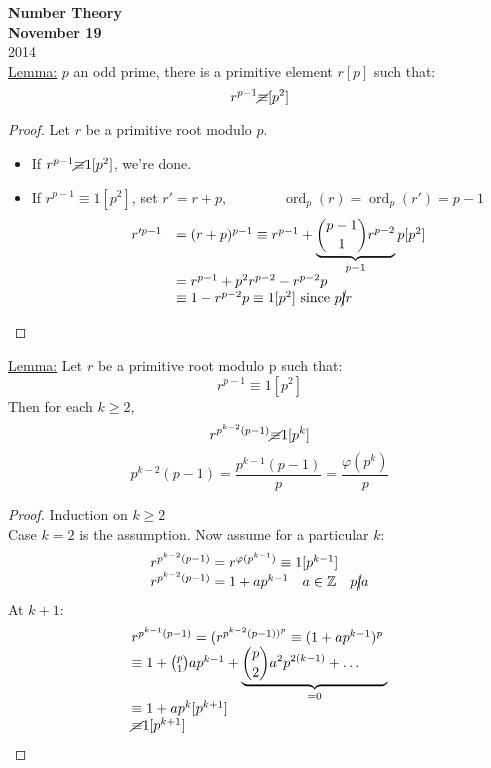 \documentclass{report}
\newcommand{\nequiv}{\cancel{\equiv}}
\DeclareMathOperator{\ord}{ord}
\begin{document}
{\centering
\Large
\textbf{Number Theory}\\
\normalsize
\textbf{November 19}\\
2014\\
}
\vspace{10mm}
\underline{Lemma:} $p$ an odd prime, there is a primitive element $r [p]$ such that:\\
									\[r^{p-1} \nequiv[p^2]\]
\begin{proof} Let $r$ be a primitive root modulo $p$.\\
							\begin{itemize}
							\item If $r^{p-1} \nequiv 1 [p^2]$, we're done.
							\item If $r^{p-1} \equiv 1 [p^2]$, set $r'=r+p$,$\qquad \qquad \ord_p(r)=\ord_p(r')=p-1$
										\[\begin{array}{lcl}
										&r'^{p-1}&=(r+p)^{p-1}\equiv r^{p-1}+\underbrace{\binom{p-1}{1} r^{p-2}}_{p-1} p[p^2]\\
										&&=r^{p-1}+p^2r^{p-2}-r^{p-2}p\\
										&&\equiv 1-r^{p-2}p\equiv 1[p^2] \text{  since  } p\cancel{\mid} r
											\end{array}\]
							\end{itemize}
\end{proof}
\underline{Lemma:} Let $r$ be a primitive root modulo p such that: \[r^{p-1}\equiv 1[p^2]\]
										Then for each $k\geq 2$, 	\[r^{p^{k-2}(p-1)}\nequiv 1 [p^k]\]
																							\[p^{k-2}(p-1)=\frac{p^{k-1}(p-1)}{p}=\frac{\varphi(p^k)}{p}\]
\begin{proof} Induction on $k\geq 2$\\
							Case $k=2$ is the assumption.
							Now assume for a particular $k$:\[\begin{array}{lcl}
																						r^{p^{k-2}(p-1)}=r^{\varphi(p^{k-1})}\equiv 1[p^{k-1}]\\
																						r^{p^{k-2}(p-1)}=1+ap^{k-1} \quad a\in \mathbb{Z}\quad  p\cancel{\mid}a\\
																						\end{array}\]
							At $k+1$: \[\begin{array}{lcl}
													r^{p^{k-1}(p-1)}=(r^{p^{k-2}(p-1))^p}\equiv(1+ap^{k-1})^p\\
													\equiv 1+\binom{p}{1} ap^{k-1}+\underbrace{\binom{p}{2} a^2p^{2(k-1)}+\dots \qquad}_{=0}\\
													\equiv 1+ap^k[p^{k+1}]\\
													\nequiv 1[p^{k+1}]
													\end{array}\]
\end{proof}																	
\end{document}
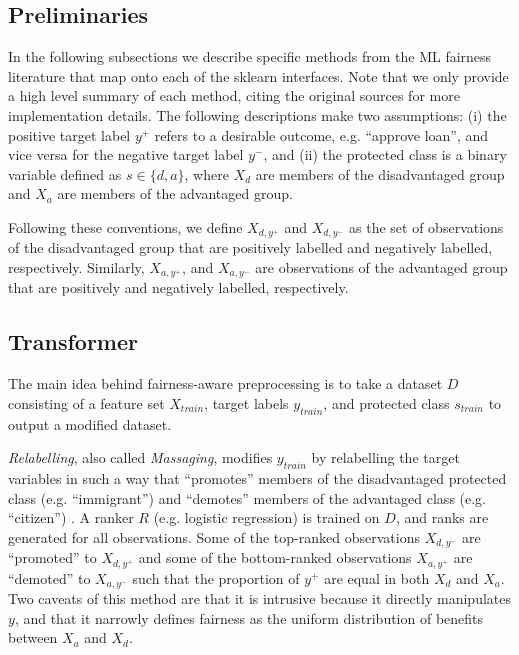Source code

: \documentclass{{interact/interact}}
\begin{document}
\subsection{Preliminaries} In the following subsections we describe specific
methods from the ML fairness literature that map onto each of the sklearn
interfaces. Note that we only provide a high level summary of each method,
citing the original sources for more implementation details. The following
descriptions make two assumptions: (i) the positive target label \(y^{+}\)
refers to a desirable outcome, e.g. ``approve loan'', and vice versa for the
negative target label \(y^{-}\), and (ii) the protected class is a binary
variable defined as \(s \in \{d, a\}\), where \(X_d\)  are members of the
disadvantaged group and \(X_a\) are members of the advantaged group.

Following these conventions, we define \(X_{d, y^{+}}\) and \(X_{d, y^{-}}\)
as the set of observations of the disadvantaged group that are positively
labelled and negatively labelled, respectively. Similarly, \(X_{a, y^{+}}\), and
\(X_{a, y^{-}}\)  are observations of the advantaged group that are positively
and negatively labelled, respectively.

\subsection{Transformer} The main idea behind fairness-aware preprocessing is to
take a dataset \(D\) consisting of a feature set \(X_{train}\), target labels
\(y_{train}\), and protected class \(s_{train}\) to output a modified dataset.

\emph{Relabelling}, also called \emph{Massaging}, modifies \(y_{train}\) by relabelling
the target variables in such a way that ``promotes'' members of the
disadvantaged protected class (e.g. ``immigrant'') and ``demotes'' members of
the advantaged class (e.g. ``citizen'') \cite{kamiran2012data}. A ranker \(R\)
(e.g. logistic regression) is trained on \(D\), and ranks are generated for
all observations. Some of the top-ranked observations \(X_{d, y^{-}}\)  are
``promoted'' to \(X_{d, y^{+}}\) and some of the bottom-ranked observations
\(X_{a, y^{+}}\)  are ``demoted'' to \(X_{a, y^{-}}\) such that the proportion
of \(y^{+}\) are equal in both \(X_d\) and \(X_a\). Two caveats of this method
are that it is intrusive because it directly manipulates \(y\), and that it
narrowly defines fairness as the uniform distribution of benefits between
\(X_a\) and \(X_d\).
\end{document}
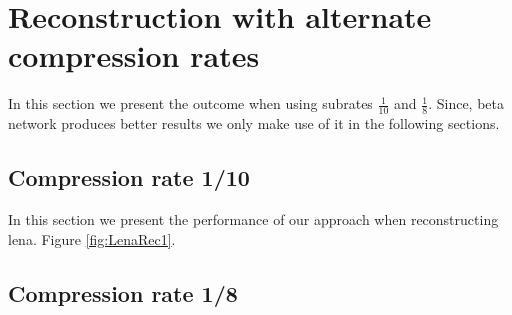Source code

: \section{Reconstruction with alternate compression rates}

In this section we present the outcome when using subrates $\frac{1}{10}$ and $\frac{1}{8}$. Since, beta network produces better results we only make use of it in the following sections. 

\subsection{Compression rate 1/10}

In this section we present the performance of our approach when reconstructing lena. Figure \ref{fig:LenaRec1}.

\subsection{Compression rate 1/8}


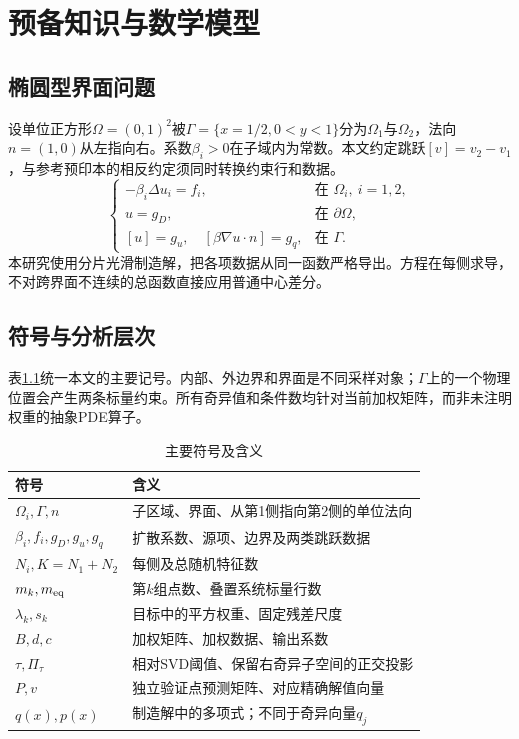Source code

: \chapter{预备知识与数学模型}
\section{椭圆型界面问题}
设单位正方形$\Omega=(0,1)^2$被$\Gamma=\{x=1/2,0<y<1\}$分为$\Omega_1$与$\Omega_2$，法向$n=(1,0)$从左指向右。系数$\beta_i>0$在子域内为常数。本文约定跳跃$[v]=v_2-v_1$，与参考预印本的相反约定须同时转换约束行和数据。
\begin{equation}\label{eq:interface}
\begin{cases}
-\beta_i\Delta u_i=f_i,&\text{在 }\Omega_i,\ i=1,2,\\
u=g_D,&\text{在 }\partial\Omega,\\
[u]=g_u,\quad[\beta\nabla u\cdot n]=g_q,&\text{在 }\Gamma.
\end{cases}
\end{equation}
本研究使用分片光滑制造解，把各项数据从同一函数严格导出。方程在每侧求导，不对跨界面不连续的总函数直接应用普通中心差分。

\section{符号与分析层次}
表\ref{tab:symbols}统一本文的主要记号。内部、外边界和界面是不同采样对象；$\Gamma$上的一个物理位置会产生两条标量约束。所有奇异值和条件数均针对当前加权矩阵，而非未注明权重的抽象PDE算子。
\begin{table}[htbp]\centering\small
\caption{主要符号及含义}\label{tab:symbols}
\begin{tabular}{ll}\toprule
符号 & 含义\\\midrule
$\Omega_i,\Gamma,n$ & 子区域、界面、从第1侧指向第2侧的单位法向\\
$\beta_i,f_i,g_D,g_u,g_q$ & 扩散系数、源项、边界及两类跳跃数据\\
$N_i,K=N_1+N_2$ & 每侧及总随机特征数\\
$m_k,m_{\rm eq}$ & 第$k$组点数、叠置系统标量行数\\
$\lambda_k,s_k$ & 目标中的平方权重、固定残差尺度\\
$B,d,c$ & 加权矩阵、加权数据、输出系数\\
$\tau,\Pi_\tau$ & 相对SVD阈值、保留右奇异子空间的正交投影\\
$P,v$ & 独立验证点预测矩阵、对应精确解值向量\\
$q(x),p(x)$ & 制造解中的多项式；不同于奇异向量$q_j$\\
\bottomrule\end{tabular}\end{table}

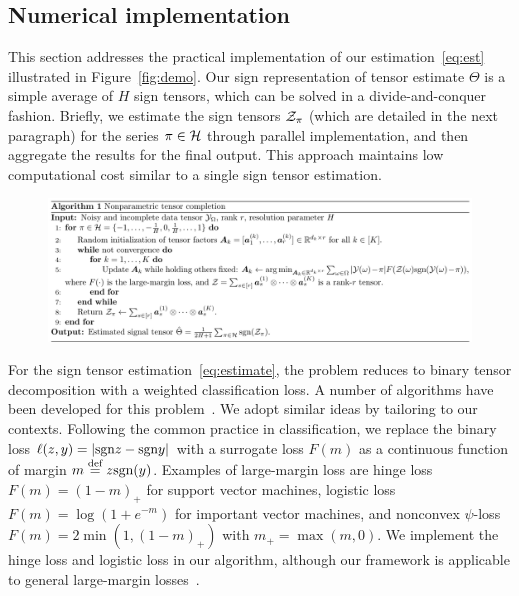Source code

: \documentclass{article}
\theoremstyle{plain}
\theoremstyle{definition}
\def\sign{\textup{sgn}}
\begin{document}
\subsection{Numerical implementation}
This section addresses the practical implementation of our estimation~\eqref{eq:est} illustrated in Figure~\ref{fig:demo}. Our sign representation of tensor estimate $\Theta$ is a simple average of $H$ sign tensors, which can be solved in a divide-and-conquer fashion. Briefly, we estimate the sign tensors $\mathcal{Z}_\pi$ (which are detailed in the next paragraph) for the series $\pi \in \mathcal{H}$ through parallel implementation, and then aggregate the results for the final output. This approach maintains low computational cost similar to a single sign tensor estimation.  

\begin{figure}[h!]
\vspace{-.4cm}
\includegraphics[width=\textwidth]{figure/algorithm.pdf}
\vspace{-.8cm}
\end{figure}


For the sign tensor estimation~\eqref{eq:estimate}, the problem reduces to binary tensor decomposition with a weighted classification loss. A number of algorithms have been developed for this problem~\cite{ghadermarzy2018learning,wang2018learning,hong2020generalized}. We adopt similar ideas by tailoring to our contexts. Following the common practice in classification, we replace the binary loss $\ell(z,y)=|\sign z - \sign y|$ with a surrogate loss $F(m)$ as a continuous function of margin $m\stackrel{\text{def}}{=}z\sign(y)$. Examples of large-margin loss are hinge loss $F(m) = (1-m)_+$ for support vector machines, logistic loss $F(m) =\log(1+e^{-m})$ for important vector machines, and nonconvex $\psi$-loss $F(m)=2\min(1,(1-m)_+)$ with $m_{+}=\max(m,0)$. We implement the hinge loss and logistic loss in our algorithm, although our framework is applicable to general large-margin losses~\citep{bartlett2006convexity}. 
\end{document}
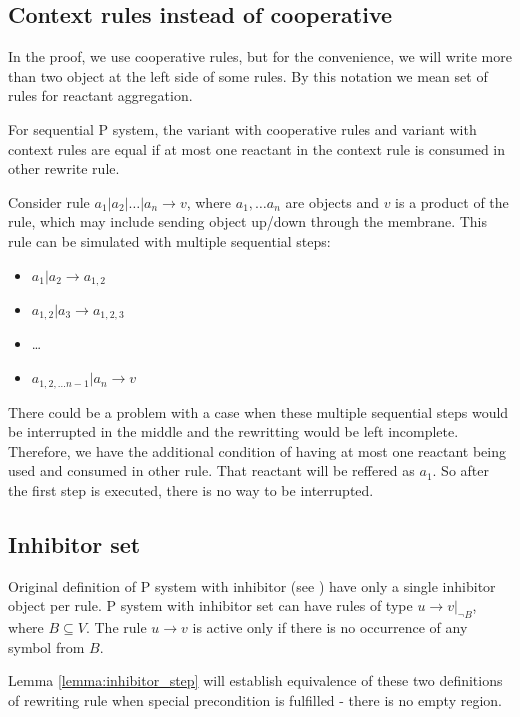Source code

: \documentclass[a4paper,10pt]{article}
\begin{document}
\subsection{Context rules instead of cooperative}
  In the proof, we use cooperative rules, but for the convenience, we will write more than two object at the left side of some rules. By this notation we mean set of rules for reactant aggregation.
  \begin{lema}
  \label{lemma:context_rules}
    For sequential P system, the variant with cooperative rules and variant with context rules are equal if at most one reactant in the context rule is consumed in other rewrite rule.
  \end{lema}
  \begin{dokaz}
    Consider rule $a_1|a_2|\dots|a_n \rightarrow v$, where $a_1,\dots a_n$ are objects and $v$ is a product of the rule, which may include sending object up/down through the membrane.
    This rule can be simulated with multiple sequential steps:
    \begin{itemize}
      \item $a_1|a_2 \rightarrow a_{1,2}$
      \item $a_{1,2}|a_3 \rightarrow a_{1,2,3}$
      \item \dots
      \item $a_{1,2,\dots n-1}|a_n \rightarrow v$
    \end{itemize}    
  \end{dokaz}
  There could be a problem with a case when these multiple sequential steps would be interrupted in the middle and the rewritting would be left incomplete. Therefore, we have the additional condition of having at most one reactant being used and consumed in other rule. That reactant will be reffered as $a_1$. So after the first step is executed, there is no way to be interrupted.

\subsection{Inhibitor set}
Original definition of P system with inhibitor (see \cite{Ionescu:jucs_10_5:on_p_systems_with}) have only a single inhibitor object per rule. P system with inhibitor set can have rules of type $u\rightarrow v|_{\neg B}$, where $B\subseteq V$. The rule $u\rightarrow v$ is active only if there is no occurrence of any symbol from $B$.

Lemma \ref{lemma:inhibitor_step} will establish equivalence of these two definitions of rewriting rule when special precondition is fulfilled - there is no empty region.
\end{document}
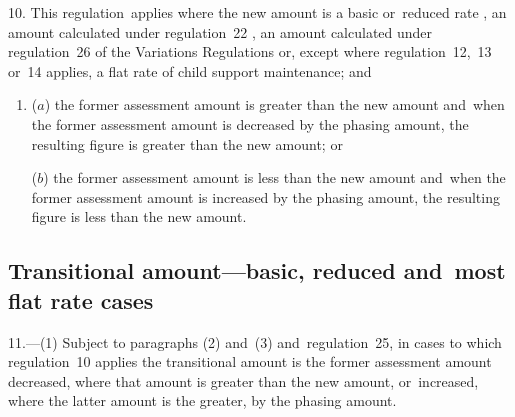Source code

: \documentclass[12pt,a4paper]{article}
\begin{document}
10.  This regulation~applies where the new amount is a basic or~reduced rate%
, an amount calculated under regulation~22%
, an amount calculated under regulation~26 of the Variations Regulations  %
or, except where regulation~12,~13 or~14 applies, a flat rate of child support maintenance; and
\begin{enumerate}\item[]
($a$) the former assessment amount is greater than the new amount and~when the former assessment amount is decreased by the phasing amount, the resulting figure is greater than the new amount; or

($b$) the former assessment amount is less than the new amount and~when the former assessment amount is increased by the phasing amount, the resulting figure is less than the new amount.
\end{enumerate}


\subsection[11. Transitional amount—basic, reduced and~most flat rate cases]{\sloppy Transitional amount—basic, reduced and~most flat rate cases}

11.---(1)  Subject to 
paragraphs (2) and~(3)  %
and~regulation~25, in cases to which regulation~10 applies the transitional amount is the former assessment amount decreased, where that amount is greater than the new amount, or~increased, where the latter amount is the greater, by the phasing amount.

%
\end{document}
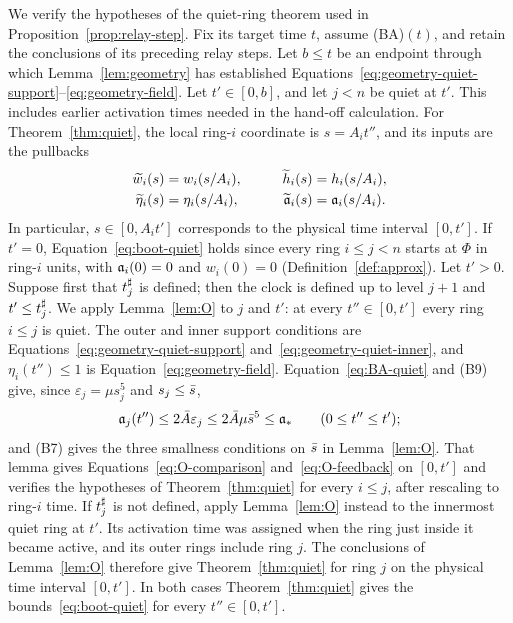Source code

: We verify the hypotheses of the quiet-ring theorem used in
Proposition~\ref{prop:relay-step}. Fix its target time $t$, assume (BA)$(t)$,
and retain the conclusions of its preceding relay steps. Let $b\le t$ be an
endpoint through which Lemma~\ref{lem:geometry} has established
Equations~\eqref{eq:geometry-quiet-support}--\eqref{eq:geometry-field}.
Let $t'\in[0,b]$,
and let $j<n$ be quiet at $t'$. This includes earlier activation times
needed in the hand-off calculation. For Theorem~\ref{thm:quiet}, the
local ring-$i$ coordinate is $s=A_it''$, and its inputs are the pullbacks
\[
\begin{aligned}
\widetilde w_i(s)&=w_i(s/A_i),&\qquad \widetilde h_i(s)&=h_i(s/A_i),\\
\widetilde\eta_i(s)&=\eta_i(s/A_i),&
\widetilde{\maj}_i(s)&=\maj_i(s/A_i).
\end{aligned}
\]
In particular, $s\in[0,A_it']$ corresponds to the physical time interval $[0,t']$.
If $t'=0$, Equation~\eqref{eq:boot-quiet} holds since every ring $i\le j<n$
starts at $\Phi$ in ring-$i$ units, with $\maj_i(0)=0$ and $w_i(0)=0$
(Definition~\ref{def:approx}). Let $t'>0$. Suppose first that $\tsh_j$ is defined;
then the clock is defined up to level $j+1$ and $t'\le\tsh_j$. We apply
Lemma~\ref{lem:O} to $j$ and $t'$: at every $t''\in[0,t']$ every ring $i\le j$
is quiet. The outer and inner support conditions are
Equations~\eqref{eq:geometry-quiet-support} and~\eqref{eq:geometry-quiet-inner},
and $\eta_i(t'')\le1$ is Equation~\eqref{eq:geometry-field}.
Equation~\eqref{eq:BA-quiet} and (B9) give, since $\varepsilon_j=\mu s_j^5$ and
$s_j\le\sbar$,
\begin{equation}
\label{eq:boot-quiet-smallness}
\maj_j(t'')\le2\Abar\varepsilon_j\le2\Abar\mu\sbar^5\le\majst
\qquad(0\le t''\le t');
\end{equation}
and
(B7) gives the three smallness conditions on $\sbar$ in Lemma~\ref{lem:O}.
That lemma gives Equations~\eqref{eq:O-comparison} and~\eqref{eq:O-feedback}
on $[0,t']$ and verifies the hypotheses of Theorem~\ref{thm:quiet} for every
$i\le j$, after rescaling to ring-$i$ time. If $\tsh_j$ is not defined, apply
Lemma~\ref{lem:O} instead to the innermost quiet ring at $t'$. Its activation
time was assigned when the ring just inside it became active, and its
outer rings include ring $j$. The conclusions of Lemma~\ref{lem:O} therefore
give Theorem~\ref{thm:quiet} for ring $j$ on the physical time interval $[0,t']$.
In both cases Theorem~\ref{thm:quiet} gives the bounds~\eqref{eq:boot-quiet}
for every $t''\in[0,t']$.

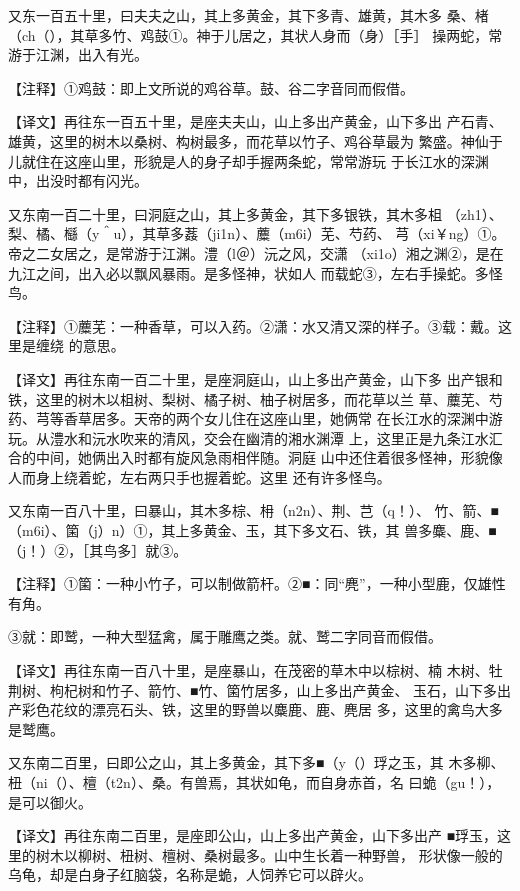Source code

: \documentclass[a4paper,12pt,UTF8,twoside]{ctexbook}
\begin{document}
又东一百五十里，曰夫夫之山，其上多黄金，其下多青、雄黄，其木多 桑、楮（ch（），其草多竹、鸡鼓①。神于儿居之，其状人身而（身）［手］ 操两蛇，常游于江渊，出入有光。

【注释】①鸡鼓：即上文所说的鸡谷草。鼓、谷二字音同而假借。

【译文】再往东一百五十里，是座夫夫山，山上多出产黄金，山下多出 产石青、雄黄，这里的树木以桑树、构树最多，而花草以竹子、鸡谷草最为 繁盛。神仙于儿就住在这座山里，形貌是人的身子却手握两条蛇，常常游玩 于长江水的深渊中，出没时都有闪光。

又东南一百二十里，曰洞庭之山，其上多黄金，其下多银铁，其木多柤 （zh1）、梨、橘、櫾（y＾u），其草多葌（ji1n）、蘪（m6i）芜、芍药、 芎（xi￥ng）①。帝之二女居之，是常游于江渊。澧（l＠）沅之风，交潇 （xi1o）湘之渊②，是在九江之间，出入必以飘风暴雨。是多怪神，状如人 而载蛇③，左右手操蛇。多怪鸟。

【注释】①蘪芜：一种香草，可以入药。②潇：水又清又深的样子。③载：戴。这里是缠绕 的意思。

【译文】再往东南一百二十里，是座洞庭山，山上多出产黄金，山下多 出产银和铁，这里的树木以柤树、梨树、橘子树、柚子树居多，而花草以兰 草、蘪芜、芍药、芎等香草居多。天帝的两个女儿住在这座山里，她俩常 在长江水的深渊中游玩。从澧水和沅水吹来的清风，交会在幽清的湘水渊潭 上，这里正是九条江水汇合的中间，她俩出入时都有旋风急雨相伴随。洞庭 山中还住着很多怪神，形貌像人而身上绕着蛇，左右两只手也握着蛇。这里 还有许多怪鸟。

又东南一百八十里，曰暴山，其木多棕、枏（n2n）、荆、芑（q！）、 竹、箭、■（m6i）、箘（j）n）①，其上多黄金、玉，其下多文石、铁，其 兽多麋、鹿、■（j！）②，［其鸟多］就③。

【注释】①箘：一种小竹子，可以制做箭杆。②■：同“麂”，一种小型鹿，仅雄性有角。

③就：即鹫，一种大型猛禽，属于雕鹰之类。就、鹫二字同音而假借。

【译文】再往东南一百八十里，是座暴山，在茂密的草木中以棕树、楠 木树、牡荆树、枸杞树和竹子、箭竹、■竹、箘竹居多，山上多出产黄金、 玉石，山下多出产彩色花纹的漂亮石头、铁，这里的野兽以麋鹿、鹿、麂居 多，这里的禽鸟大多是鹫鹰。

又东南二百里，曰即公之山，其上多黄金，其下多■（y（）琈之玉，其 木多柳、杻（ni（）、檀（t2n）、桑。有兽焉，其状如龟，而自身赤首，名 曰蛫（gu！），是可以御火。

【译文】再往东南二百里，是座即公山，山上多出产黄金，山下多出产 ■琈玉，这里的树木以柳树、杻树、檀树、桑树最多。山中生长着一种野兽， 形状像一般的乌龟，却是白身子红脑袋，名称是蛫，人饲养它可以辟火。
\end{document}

______

*WHAT THE TASK REQUIRES:* Print, without alteration, only the lines above between the one holding "Fix its target" and the one holding "and let $j<n$", inclusive.

*TASK RESULT:*
Proposition~\ref{prop:relay-step}. Fix its target time $t$, assume (BA)$(t)$,
and retain the conclusions of its preceding relay steps. Let $b\le t$ be an
endpoint through which Lemma~\ref{lem:geometry} has established
Equations~\eqref{eq:geometry-quiet-support}--\eqref{eq:geometry-field}.
Let $t'\in[0,b]$,
and let $j<n$ be quiet at $t'$. This includes earlier activation times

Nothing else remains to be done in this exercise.